Task item » Output every record verbatim, and omit each picture.

Extracted data »
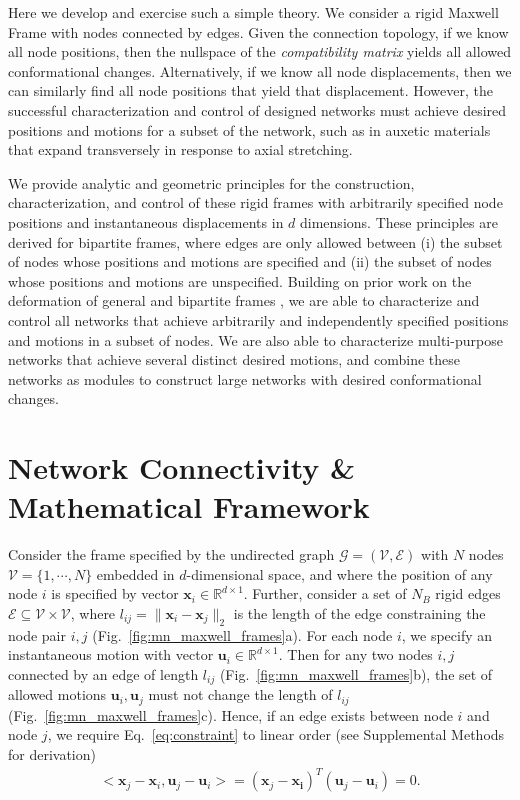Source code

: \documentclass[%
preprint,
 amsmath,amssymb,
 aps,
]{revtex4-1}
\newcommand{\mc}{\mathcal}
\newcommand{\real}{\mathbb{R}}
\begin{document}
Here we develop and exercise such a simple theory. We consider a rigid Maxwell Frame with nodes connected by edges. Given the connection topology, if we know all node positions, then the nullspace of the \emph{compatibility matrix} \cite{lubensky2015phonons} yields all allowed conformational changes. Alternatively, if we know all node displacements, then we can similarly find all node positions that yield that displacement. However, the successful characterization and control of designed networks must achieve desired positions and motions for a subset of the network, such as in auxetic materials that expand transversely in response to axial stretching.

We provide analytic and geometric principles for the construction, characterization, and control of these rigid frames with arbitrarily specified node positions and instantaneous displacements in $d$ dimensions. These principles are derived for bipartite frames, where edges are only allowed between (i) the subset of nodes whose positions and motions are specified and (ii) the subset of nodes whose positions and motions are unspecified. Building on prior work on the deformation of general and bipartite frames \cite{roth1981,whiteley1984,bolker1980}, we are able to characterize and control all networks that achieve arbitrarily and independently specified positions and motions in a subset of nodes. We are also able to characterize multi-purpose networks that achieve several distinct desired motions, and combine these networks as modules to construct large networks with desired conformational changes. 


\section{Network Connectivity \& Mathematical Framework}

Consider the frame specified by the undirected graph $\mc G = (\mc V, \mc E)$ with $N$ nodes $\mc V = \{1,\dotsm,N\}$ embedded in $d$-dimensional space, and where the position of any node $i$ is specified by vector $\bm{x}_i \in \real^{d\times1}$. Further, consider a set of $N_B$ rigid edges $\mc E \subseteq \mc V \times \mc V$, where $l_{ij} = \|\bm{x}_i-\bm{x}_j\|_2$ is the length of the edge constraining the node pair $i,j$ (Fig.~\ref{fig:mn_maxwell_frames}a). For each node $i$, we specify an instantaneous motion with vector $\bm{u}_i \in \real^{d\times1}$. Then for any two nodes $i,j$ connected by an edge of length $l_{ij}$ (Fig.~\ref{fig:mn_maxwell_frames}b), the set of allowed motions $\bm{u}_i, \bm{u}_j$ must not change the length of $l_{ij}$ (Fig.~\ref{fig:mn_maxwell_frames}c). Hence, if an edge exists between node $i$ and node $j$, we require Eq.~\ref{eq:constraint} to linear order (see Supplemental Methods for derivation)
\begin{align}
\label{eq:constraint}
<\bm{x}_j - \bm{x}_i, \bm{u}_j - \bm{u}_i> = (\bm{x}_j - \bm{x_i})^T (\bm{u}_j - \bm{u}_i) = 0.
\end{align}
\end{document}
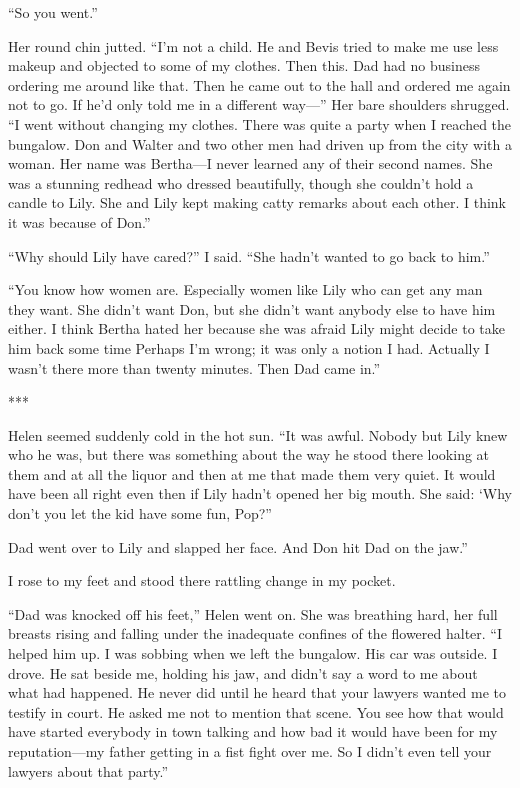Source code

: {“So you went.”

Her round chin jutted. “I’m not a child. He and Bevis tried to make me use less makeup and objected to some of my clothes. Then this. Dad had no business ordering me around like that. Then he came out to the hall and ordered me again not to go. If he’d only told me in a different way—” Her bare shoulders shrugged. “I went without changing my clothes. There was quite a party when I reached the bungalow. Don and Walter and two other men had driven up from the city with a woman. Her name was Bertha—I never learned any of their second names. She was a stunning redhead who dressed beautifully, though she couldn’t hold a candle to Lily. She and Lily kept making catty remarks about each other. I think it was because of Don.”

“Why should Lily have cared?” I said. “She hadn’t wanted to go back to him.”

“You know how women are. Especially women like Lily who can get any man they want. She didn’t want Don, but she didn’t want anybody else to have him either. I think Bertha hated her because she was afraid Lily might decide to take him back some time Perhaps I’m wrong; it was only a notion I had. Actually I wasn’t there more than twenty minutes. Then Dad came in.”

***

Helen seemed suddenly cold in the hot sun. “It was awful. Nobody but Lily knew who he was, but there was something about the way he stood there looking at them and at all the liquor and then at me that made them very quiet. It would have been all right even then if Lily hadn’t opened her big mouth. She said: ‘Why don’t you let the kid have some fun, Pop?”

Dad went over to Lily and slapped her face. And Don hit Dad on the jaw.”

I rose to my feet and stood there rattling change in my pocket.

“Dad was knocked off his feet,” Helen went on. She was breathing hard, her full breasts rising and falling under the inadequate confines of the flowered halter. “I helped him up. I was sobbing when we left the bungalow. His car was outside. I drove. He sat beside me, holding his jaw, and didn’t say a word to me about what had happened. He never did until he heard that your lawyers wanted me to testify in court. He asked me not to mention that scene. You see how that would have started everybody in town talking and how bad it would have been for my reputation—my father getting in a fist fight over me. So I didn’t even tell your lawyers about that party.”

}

Reply to the task »
Source code

: \documentclass[%
preprint,
 amsmath,amssymb,
 aps,
]{revtex4-1}
\newcommand{\mc}{\mathcal}
\newcommand{\real}{\mathbb{R}}
\begin{document}
Here we develop and exercise such a simple theory. We consider a rigid Maxwell Frame with nodes connected by edges. Given the connection topology, if we know all node positions, then the nullspace of the \emph{compatibility matrix} \cite{lubensky2015phonons} yields all allowed conformational changes. Alternatively, if we know all node displacements, then we can similarly find all node positions that yield that displacement. However, the successful characterization and control of designed networks must achieve desired positions and motions for a subset of the network, such as in auxetic materials that expand transversely in response to axial stretching.

We provide analytic and geometric principles for the construction, characterization, and control of these rigid frames with arbitrarily specified node positions and instantaneous displacements in $d$ dimensions. These principles are derived for bipartite frames, where edges are only allowed between (i) the subset of nodes whose positions and motions are specified and (ii) the subset of nodes whose positions and motions are unspecified. Building on prior work on the deformation of general and bipartite frames \cite{roth1981,whiteley1984,bolker1980}, we are able to characterize and control all networks that achieve arbitrarily and independently specified positions and motions in a subset of nodes. We are also able to characterize multi-purpose networks that achieve several distinct desired motions, and combine these networks as modules to construct large networks with desired conformational changes. 


\section{Network Connectivity \& Mathematical Framework}

Consider the frame specified by the undirected graph $\mc G = (\mc V, \mc E)$ with $N$ nodes $\mc V = \{1,\dotsm,N\}$ embedded in $d$-dimensional space, and where the position of any node $i$ is specified by vector $\bm{x}_i \in \real^{d\times1}$. Further, consider a set of $N_B$ rigid edges $\mc E \subseteq \mc V \times \mc V$, where $l_{ij} = \|\bm{x}_i-\bm{x}_j\|_2$ is the length of the edge constraining the node pair $i,j$ (Fig.~\ref{fig:mn_maxwell_frames}a). For each node $i$, we specify an instantaneous motion with vector $\bm{u}_i \in \real^{d\times1}$. Then for any two nodes $i,j$ connected by an edge of length $l_{ij}$ (Fig.~\ref{fig:mn_maxwell_frames}b), the set of allowed motions $\bm{u}_i, \bm{u}_j$ must not change the length of $l_{ij}$ (Fig.~\ref{fig:mn_maxwell_frames}c). Hence, if an edge exists between node $i$ and node $j$, we require Eq.~\ref{eq:constraint} to linear order (see Supplemental Methods for derivation)
\begin{align}
\label{eq:constraint}
<\bm{x}_j - \bm{x}_i, \bm{u}_j - \bm{u}_i> = (\bm{x}_j - \bm{x_i})^T (\bm{u}_j - \bm{u}_i) = 0.
\end{align}
\end{document}
Source code

: {“So you went.”

Her round chin jutted. “I’m not a child. He and Bevis tried to make me use less makeup and objected to some of my clothes. Then this. Dad had no business ordering me around like that. Then he came out to the hall and ordered me again not to go. If he’d only told me in a different way—” Her bare shoulders shrugged. “I went without changing my clothes. There was quite a party when I reached the bungalow. Don and Walter and two other men had driven up from the city with a woman. Her name was Bertha—I never learned any of their second names. She was a stunning redhead who dressed beautifully, though she couldn’t hold a candle to Lily. She and Lily kept making catty remarks about each other. I think it was because of Don.”

“Why should Lily have cared?” I said. “She hadn’t wanted to go back to him.”

“You know how women are. Especially women like Lily who can get any man they want. She didn’t want Don, but she didn’t want anybody else to have him either. I think Bertha hated her because she was afraid Lily might decide to take him back some time Perhaps I’m wrong; it was only a notion I had. Actually I wasn’t there more than twenty minutes. Then Dad came in.”

***

Helen seemed suddenly cold in the hot sun. “It was awful. Nobody but Lily knew who he was, but there was something about the way he stood there looking at them and at all the liquor and then at me that made them very quiet. It would have been all right even then if Lily hadn’t opened her big mouth. She said: ‘Why don’t you let the kid have some fun, Pop?”

Dad went over to Lily and slapped her face. And Don hit Dad on the jaw.”

I rose to my feet and stood there rattling change in my pocket.

“Dad was knocked off his feet,” Helen went on. She was breathing hard, her full breasts rising and falling under the inadequate confines of the flowered halter. “I helped him up. I was sobbing when we left the bungalow. His car was outside. I drove. He sat beside me, holding his jaw, and didn’t say a word to me about what had happened. He never did until he heard that your lawyers wanted me to testify in court. He asked me not to mention that scene. You see how that would have started everybody in town talking and how bad it would have been for my reputation—my father getting in a fist fight over me. So I didn’t even tell your lawyers about that party.”

}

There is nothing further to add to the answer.